After I finished my last Real Time Clock project, I was relatively happy with the outcome, well, everything except for the accuracy; and what good is a clock without accuracy? I used the DS1302 which I’m sure is a pretty decent RTC(real time clock), if you pair it with a crystal that’s perfectly matched for it. But for some reason, my 32KHz crystal and DS1302 combo didn’t really do the business. It proved to stray significantly over time, perhaps a minute a month. I had been aware of another, much better RTC chip at the time, from the same manufacturer, the DS3231, but my board was one that I etched, and used all through hole components, with only one exception, and the DS3231 was an SMD package.

So, after being fed up with straying time, I decided that it was time to redo the board, and utilize the DS3231. The package is an SOIC-16, and is temperature compensated, and very precise. I can also access the temperature sensor in the chip, so if the output was satisfactory, I could use that for temperature, instead of the DS18b20. I decided I would try to cut down on the total size of the board, and make it the same size as a popular 16×2 display, so it could be mounted to the back of such a display. Because of this, I decided I would use mainly SMD parts, including the QFP version of the Atmega328p.


Using Kicad, I worked from the previous clocks design, substituting the RTC. Additionally, I added a button to toggle the backlight on and off. I also had acquired some micro USB ports from eBay. Because of their small size, I was slightly weary of using them, so I made a footprint and included it in the board layout, but also included a footprint for a mini USB port, one that I had used before, as a backup, in case something went wrong with the micro port.

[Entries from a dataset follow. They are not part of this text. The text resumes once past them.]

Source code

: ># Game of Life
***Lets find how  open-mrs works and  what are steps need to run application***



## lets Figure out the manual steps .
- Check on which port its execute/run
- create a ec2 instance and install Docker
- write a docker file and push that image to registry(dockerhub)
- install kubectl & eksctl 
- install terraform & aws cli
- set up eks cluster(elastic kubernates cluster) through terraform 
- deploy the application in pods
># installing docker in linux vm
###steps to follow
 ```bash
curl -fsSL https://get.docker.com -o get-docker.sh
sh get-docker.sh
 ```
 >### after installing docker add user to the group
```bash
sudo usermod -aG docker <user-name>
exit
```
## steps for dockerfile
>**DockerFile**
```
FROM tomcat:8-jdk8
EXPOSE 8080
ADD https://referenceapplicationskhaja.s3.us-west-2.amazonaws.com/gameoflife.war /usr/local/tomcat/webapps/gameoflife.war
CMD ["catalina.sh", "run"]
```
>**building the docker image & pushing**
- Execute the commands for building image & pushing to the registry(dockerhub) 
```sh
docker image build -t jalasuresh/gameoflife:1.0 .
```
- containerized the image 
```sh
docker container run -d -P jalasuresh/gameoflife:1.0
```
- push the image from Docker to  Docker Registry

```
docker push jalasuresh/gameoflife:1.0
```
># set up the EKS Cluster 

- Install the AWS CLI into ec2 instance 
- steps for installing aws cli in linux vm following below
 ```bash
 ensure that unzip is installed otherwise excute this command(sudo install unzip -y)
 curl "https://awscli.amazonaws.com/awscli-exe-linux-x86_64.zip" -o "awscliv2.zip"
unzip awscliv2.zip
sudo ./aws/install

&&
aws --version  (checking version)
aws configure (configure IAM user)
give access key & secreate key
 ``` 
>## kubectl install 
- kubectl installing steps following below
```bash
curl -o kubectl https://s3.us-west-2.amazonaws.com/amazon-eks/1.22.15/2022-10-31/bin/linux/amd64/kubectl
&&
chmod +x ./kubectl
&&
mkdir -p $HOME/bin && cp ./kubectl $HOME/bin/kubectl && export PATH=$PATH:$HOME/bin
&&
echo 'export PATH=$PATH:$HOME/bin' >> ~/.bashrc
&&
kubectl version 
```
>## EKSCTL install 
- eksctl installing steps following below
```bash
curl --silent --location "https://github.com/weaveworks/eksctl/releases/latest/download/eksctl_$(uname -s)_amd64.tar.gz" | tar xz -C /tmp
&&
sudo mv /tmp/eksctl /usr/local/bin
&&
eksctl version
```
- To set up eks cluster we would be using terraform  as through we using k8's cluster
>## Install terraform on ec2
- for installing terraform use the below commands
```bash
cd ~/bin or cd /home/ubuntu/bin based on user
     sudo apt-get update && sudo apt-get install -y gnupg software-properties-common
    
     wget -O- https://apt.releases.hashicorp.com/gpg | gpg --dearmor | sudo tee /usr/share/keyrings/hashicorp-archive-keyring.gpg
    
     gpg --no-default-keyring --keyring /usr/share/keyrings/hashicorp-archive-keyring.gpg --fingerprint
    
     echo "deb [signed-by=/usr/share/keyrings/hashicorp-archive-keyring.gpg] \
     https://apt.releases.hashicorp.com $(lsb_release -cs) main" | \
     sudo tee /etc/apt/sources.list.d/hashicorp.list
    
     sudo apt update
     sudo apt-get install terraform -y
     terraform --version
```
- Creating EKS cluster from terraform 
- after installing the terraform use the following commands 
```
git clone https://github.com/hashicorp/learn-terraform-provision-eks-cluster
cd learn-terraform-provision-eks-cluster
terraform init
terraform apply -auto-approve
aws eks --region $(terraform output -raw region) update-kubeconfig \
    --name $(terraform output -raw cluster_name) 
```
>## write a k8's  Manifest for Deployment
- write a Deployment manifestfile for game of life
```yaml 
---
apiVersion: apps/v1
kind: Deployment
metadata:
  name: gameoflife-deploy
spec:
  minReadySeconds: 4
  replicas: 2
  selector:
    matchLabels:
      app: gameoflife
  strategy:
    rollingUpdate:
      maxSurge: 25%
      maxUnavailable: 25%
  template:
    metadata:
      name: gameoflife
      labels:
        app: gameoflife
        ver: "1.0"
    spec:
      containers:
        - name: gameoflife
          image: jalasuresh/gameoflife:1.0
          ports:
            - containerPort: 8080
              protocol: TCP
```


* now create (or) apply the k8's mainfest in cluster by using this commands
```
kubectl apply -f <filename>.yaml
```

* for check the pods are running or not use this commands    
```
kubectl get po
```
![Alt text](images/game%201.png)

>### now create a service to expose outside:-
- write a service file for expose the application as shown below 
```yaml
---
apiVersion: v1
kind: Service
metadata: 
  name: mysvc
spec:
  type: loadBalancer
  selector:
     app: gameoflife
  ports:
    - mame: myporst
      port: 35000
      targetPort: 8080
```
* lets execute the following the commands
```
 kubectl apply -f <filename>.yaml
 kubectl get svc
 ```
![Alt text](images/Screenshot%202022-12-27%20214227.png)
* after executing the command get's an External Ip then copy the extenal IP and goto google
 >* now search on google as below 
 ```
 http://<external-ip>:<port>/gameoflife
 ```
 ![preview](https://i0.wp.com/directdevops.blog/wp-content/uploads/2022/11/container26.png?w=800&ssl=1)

When I got the boards back from the board house, I was pretty happy with them, they seemed to have turned out nicely. There were just a couple minor issues. I tried to hide the silkscreen part numbers under the parts, but because of size limitations, this proved to be unwise; the silkscreen was basically unreadable in certain locations. The mounting holes were also a bit too small. Having gone with a footprint someone else had created for the display to use as a guideline for board size, I had not checked the mounting hole size. Those could be drilled out, so not a real problem. The micro USB port had turned out perfectly, however, and I was satisfied that I could use this small, robust, and very popular connector in my projects.


The DS3231 proved to be a very accurate RTC, and it strays so little I haven’t been bothered to keep track of the rate; seemingly only a second every month or so, if that. It sits on my desk, and I reference it frequently. I’ve made a stand for it, and the display for my fan controller, and have 3D printed a shroud for the displays.